Sunday, March 30, 2025

Barney's Version by Mordecai Richler



        In the opening pages of Barney’s Version by Mordecai Richler, the titular narrator struggles to come up with the word for a pasta strainer: colander. It’s not the only thing he struggles to remember. As he recounts his life and the history of his three wives, he routinely gets details wrong. Timelines are off; dates don’t align; certain facts are missing, suspect, or unverifiable. It makes a colander the perfect symbol for a failing memory. As much as we try to retain, our memories leak out.


Luckily for us, one of Barney’s sons adds footnotes to correct the record, which, incidentally, is what Barney is trying to do. There’s a mystery at the core of the text: what happened to Barney’s friend Boogie? We find out early on that Barney was accused of his murder, put to trial, but has clearly escaped mostly unscathed (although one of his ex-wives most assuredly does not believe him.) The rest of the book is a slow unravelling of Barney telling his side of the story, in which he continually professes his innocence.


Barney isn’t an easy person to believe. He makes assertions that are clearly incorrect, repeatedly shows himself to be a mischievous rabble rouser with a penchant for sending fake letters, and admittedly lies in his initial testimony to the police. He’s also misogynistic and racist in that 1960s literati way. 


In the moment, there appeared to be a lot of ‘fluff’ to the book—scenes that did not really contribute to the overarching narrative of the book, but to Richler’s credit, the different arcs culminate beautifully. The book is structured around Barney’s different wives. The first wife, Clara, is part of a thriving 1960s expat arts and literature group in France. Others warn Barney of her being unstable but he pursues a relationship anyway. I feel like Richler captures the rebellious spirit of the writers at the time and lampoons (through Barney) the experimental poets of the period. In the tumultuous whirlwind of Barney’s first marriage, we see Clara give birth to a baby who, by its skin colour, is revealed to be Boogie’s child. Then, a tragic fallout and sequence of events sees Clara deceased by suicide. After her death, her art work takes on a new significance and Barney helps to ensure that it is published and exhibited; as it turns out later on, he was donating all the funds—an amusing and surprising turn given his record of misogyny and bias against women’s art.


In the second section, Barney recounts the story of his second marriage to a woman he consistently refuses to name. This section was probably my least favourite, but it still culminates beautifully. Barney narrates how he fell in love with his third wife the night of his second wedding; he tries to run away with her and leaves his wedding to be with her. It doesn’t work out at the time, but it’s a wonderfully romantic (and terrible) moment. Barney then proceeds to woo her over years.

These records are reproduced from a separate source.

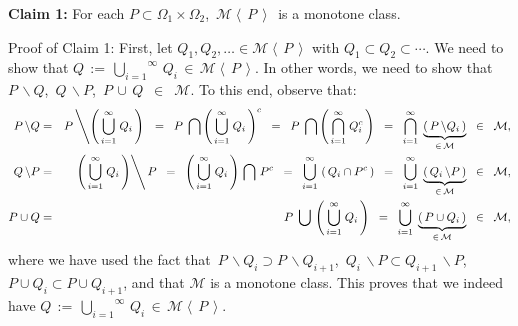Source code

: \vskip 0.5cm
\begin{center}
\begin{minipage}{6.5in}
\textbf{Claim 1:}\quad
For each $P \subset \Omega_{1}\times\Omega_{2}$,
\,$\mathcal{M}\!\left\langle\,P\,\right\rangle$\, is a monotone class.
\end{minipage}
\end{center}
Proof of Claim 1:\quad
First, let $Q_{1}, Q_{2}, \ldots \in \mathcal{M}\!\left\langle\,P\,\right\rangle$
with $Q_{1} \subset Q_{2} \subset \cdots$.
We need to show that
$Q \,:=\, \overset{\infty}{\underset{i=1}{\bigcup}}\,Q_{i} \,\in\, \mathcal{M}\!\left\langle\,P\,\right\rangle$.
In other words, we need to show that
\,$P\,\backslash Q$,\, $Q\,\backslash P$,\, $P\,\cup\,Q$ \,$\in$\, $\mathcal{M}$.
To this end, observe that:
\begin{eqnarray*}
P\,\backslash Q
&=&
	P\left\backslash\left(\,\overset{\infty}{\underset{i=1}{\bigcup}}\;Q_{i}\,\right)\right.
	\;\;=\;\;
	P\;\bigcap\left(\,\overset{\infty}{\underset{i=1}{\bigcup}}\;Q_{i}\,\right)^{c}
	\;\;=\;\;
	P\;\bigcap\left(\,\overset{\infty}{\underset{i=1}{\bigcap}}\;Q_{i}^{c}\,\right)
	\;\;=\;\;
	\overset{\infty}{\underset{i=1}{\bigcap}}\,\;\underset{\in\,\mathcal{M}}{\underbrace{\left(\,P\,\backslash Q_{i}\,\right)}}
	\;\; \in \;\; \mathcal{M},
\\
Q\,\backslash P
&=&
	\left. \left(\,\overset{\infty}{\underset{i=1}{\bigcup}}\;Q_{i}\,\right) \right\backslash P
	\;\;=\;\;
	\left(\,\overset{\infty}{\underset{i=1}{\bigcup}}\;Q_{i}\,\right) \,\bigcap\, P^{c}
	\;\;=\;\;
	\overset{\infty}{\underset{i=1}{\bigcup}}\,\left(\,Q_{i} \cap P^{c}\,\right)
	\;\;=\;\;
	\overset{\infty}{\underset{i=1}{\bigcup}}\,\;\underset{\in\,\mathcal{M}}{\underbrace{\left(\,Q_{i}\,\backslash P\,\right)}}
	\;\; \in \;\; \mathcal{M},
\\
P\cup Q
&=&
	P\;\bigcup\,\left(\,\overset{\infty}{\underset{i=1}{\bigcup}}\;Q_{i}\,\right)
	\;\;=\;\;
	\overset{\infty}{\underset{i=1}{\bigcup}}\,\;\underset{\in\,\mathcal{M}}{\underbrace{\left(\,P \cup Q_{i}\,\right)}}
	\;\; \in \;\; \mathcal{M},
\end{eqnarray*}
where we have used the fact that
\,$P\,\backslash Q_{i} \supset P\,\backslash Q_{i+1}$,
\,$Q_{i}\,\backslash P \subset Q_{i+1}\,\backslash P$,
\,$P \cup Q_{i} \subset P \cup Q_{i+1}$, and
that $\mathcal{M}$ is a monotone class.
This proves that we indeed have
$Q \,:=\, \overset{\infty}{\underset{i=1}{\bigcup}}\,Q_{i} \,\in\, \mathcal{M}\!\left\langle\,P\,\right\rangle$.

This is where things get wild. I apologize if this review is reading more like a summary, but the plot is so wonderfully crafted that all of the pieces need to be lined up before seeing it all come together. Not wanting to be with his second wife, Barney concocts a plan with his lawyer to get her to agree to a divorce. Essentially, the lawyer will pay to have someone sleep with Barney so that his wife can catch them in flagrante delicto. They talk through the specifics of the plan and then when Barney returns home, everything works out beautifully for him—he arrives to find his second wife in bed with (who else but) Boogie as he recovers from his drug addictions. This gives Barney the ground to leave her and pursue Miriam. His second wife leaves immediately and then he is left alone with Boogie. This is where the record gets uncertain because Barney and Boogie are left alone together—and Boogie is never seen again.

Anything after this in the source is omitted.